# Multivariable derivative of matrix valued function

Determine the derviative of \begin{align*} \mathbf{A}(\mathbf{x})\colon \mathbb{R}^{n} \to \mathbb{R}^{n, n} , \quad \mathbf{A}(\mathbf{x}) = \begin{bmatrix} \alpha(\mathbf{x}) & 1 & 0& 0 & \cdots & 0 \\ 1 & \alpha(\mathbf{x}) & 1 & 0 & \cdots & 0 \\ 0 & 1 & \alpha(\mathbf{x}) & 1 & \cdots & 0 \\ \vdots & \cdots & \ddots & \ddots & \ddots & \vdots \\ 0 & 0 & 0 & 1 & \alpha(\mathbf{x})& 1 \\ 0 & 0 & 0 & 0 & 1 & \alpha(\mathbf{x}) \end{bmatrix} \end{align*} whereby $$\alpha(\mathbf{x})\colon \mathbb{R}^{n} \to \mathbb{R}$$ is some function.

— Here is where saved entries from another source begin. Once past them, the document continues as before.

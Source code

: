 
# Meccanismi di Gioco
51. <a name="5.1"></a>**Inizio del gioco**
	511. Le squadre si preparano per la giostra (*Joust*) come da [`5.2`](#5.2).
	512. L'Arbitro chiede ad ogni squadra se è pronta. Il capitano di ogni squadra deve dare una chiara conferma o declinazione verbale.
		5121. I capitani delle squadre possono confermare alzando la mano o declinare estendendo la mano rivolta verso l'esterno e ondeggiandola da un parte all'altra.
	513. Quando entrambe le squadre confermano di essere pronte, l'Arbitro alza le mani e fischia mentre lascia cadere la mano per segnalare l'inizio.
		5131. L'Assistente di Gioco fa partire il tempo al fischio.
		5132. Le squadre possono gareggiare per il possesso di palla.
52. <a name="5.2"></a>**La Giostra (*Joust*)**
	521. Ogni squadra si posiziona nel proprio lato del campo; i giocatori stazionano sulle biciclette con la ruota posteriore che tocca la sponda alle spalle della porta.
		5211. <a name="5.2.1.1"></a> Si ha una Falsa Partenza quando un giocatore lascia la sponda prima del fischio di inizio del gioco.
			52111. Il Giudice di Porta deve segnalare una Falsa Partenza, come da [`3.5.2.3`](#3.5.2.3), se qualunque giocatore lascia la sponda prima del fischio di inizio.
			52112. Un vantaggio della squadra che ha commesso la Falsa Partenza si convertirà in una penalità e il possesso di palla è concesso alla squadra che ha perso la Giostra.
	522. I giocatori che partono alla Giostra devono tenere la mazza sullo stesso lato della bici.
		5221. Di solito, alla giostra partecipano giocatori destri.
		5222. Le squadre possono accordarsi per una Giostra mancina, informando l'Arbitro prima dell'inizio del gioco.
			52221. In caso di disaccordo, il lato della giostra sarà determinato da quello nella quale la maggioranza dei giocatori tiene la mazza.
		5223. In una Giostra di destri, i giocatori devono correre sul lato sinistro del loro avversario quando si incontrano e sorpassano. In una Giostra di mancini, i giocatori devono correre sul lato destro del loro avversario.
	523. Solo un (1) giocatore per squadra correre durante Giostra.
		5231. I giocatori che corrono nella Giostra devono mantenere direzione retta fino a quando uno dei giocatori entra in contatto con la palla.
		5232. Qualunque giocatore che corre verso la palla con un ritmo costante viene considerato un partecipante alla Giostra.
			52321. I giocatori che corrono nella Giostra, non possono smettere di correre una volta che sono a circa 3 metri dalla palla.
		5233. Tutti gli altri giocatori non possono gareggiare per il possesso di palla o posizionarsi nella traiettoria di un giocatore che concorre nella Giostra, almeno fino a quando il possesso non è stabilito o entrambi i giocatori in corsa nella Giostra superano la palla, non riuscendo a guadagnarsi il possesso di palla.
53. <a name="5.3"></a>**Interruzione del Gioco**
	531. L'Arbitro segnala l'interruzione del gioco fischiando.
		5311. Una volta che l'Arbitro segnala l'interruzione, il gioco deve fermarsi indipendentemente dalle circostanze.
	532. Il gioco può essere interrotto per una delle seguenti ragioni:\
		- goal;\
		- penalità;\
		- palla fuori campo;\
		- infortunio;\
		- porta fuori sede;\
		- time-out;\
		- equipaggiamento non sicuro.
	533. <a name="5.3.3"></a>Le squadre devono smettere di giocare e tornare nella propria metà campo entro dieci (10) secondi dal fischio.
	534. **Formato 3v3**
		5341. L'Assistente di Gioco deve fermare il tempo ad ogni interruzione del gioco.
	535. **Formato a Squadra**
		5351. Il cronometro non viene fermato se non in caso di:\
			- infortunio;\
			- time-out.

My attempt: I tried to determine the derivative using the chain rule, i.e. \begin{align*} \mathbf{A}(\mathbf{x}) = \left \{x \mapsto \begin{bmatrix} x & 1 & 0& 0 & \cdots & 0 \\ 1 & x & 1 & 0 & \cdots & 0 \\ 0 & 1 &x & 1 & \cdots & 0 \\ \vdots & \cdots & \ddots & \ddots & \ddots & \vdots \\ 0 & 0 & 0 & 1 &x& 1 \\ 0 & 0 & 0 & 0 & 1 &x \end{bmatrix}\right\} \circ \alpha(\mathbf{x}) \end{align*} so that \begin{align*} \mathrm{D}\mathbf{A}(\mathbf{x})h = \mathbf{I}_{n} \cdot \mathrm{D}\alpha(\mathbf{x})h .\end{align*} However, this would suggest that \begin{align*} \mathrm{D}\mathbf{A}(\mathbf{x}) = \mathbf{I}_{n} \cdot \mathrm{D}\alpha(\mathbf{x}) \end{align*} which makes little sense to me since $$\mathrm{D}\alpha(\mathbf{x})$$ is a row vector (for some fixed $$\mathbf{x}$$), making it not compatible with $$\mathbf{I}_{n}$$ (the $$n \times n$$ identity matrix). Where is my mistake?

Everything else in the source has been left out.